The consequences of de-risking

Money By Dave Plank Apr 4, 2019

Well-intended anti-money laundering and terror financing regulations have created unintended consequences for the livelihoods of people around the world, write Western Union’s Public Policy leads in Global Banking & Finance Review.

“De-risking,” the practice by which financial institutions pre-emptively close the accounts of customers they see as possible risks for money laundering or terror financing, has become more widespread in the wake of regulations implemented in response to the global financial crisis of a decade ago, write Chloe MacEwen, Western Union VP of Public Policy, Europe; and Barbara Span, Western Union VP of Public Affairs, MEA/APAC. But some financial institutions have used those regulations as a rationale to cease serving entire classes of customers, regardless of the actual risk any individual customer may pose.

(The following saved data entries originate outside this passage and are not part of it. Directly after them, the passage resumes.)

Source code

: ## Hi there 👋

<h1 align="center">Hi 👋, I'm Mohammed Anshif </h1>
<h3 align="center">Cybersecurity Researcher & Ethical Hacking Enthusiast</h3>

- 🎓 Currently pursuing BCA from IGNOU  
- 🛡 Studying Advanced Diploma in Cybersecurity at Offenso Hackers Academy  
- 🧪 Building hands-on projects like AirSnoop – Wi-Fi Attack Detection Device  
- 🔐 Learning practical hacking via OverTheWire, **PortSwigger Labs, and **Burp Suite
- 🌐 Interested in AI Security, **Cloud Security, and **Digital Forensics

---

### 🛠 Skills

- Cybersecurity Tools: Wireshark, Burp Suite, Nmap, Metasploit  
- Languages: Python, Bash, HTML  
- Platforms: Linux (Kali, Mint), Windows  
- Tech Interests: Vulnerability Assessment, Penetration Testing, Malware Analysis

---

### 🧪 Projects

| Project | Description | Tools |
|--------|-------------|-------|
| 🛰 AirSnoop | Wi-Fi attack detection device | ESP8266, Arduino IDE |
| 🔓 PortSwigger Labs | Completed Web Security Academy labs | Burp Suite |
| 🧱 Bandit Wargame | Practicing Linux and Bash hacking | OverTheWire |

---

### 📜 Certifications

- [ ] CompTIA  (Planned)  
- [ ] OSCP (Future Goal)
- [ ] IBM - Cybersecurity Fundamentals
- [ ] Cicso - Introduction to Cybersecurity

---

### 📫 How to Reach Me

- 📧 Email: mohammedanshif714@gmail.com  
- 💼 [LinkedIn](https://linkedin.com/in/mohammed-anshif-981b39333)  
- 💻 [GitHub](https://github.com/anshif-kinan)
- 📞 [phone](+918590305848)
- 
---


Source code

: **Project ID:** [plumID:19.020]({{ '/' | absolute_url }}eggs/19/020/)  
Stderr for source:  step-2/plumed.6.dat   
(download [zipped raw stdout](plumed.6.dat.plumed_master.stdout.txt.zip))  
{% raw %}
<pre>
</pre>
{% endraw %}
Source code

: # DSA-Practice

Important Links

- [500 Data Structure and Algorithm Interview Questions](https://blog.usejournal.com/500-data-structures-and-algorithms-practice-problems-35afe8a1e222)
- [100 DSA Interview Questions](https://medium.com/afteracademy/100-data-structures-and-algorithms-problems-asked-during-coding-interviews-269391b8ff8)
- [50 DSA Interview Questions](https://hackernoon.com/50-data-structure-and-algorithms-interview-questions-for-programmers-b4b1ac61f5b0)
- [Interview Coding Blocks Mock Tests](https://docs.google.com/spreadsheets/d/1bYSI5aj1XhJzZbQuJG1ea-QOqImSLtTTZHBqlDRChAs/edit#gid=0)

In effect, MacEwen and Span write, such banks are freezing out customers and “cherry-picking services with lower regulatory costs and higher profits.”

This practice flies in the face of global guidelines issued by the Financial Action Task Force, as well as regulations of countries around the world which call for banks to take a “risk-based” approach to evaluating individual customers — and specifically state that banks should not remove entire categories of financial services from their portfolios.

The removal of such services has severe on-the-ground impacts: It chokes off access to financial services in the developing world; drives actual money launderers and terror financiers further into the shadows, where they are harder to catch; and raises the cost of sending remittances, which in recent years has been on an encouraging downward trend.

The people who suffer the most from these effects, say the authors, are the ones who are on the world’s financial margins to begin with. De-risking impacts vulnerable communities that need to move money across borders, pushing people even farther away from the formal financial system and making financial security that much harder for them to achieve.

Solving the problem will require “a willingness and determination from nations and banking systems around the world,” MacEwen and Span write. “It is high time the global community takes action.”